*PROBLEM STATEMENT*:
For each line below that holds the string "https", add one to a tally; report that tally alone.

[Plain-text document sources]
----------------------------------------
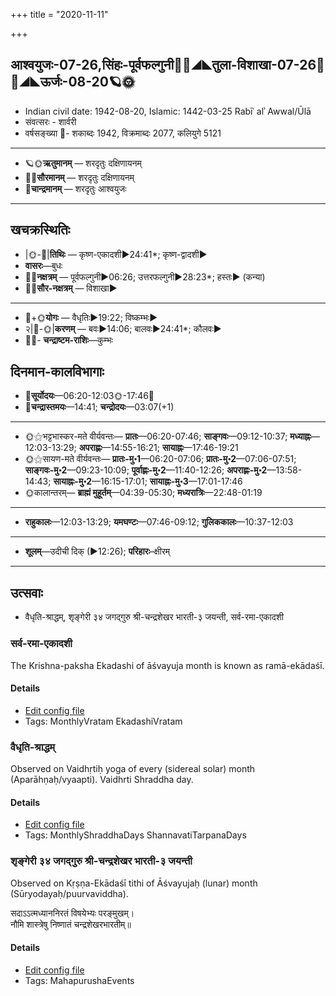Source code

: +++
title = "2020-11-11"

+++
## आश्वयुजः-07-26,सिंहः-पूर्वफल्गुनी🌛🌌◢◣तुला-विशाखा-07-26🌌🌞◢◣ऊर्जः-08-20🪐🌞
- Indian civil date: 1942-08-20, Islamic: 1442-03-25 Rabīʿ alʾ Awwal/Ūlā
- संवत्सरः - शार्वरी
- वर्षसङ्ख्या 🌛- शकाब्दः 1942, विक्रमाब्दः 2077, कलियुगे 5121
___________________
- 🪐🌞**ऋतुमानम्** — शरदृतुः दक्षिणायनम्
- 🌌🌞**सौरमानम्** — शरदृतुः दक्षिणायनम्
- 🌛**चान्द्रमानम्** — शरदृतुः आश्वयुजः
___________________


## खचक्रस्थितिः
- |🌞-🌛|**तिथिः** — कृष्ण-एकादशी►24:41*; कृष्ण-द्वादशी►  
- **वासरः**—बुधः  
- 🌌🌛**नक्षत्रम्** — पूर्वफल्गुनी►06:26; उत्तरफल्गुनी►28:23*; हस्तः► (कन्या)  
- 🌌🌞**सौर-नक्षत्रम्** — विशाखा►  
___________________
- 🌛+🌞**योगः** — वैधृतिः►19:22; विष्कम्भः►  
- २|🌛-🌞|**करणम्** — बवः►14:06; बालवः►24:41*; कौलवः►  
- 🌌🌛- **चन्द्राष्टम-राशिः**—कुम्भः  


## दिनमान-कालविभागाः
- 🌅**सूर्योदयः**—06:20-12:03🌞️-17:46🌇  
- 🌛**चन्द्रास्तमयः**—14:41; **चन्द्रोदयः**—03:07(+1)  
___________________
- 🌞⚝भट्टभास्कर-मते वीर्यवन्तः— **प्रातः**—06:20-07:46; **साङ्गवः**—09:12-10:37; **मध्याह्नः**—12:03-13:29; **अपराह्णः**—14:55-16:21; **सायाह्नः**—17:46-19:21  
- 🌞⚝सायण-मते वीर्यवन्तः— **प्रातः-मु॰1**—06:20-07:06; **प्रातः-मु॰2**—07:06-07:51; **साङ्गवः-मु॰2**—09:23-10:09; **पूर्वाह्णः-मु॰2**—11:40-12:26; **अपराह्णः-मु॰2**—13:58-14:43; **सायाह्नः-मु॰2**—16:15-17:01; **सायाह्नः-मु॰3**—17:01-17:46  
- 🌞कालान्तरम्— **ब्राह्मं मुहूर्तम्**—04:39-05:30; **मध्यरात्रिः**—22:48-01:19  
___________________
- **राहुकालः**—12:03-13:29; **यमघण्टः**—07:46-09:12; **गुलिककालः**—10:37-12:03  
___________________
- **शूलम्**—उदीची दिक् (►12:26); **परिहारः**–क्षीरम्  
___________________

## उत्सवाः
- वैधृति-श्राद्धम्, शृङ्गेरी ३४ जगद्गुरु श्री-चन्द्रशेखर भारती-३ जयन्ती, सर्व-रमा-एकादशी
### सर्व-रमा-एकादशी

The Krishna-paksha Ekadashi of āśvayuja month is known as ramā-ekādaśī.

#### Details
- [Edit config file](https://github.com/jyotisham/adyatithi/tree/master/time_focus/monthly/ekAdashI/description_only/ramA-EkAdazI.toml)
- Tags: MonthlyVratam EkadashiVratam


### वैधृति-श्राद्धम्

Observed on Vaidhṛtiḥ yoga of every (sidereal solar) month (Aparāhṇaḥ/vyaapti). Vaidhrti Shraddha day.

#### Details
- [Edit config file](https://github.com/jyotisham/adyatithi/tree/master/devatA/pitR/sidereal_solar_month/yoga/00/27/vaidhRti-zrAddham.toml)
- Tags: MonthlyShraddhaDays ShannavatiTarpanaDays


### शृङ्गेरी ३४ जगद्गुरु श्री-चन्द्रशेखर भारती-३ जयन्ती

Observed on Kṛṣṇa-Ekādaśī tithi of Āśvayujaḥ (lunar) month (Sūryodayaḥ/puurvaviddha). 

सदाऽऽत्मध्याननिरतं विषयेभ्यः परङ्मुखम्।  
नौमि शास्त्रेषु निष्णातं चन्द्रशेखरभारतीम्॥



#### Details
- [Edit config file](https://github.com/jyotisham/adyatithi/tree/master/mahApuruSha/zRGgErI-maTha/lunar_month/tithi/07/26/zRGgErI%2034%20jagadguru%20zrI~candrazEkhara%20bhAratI~3%20jayantI.toml)
- Tags: MahapurushaEvents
----------------------------------------
*TASK SOLUTION*:
3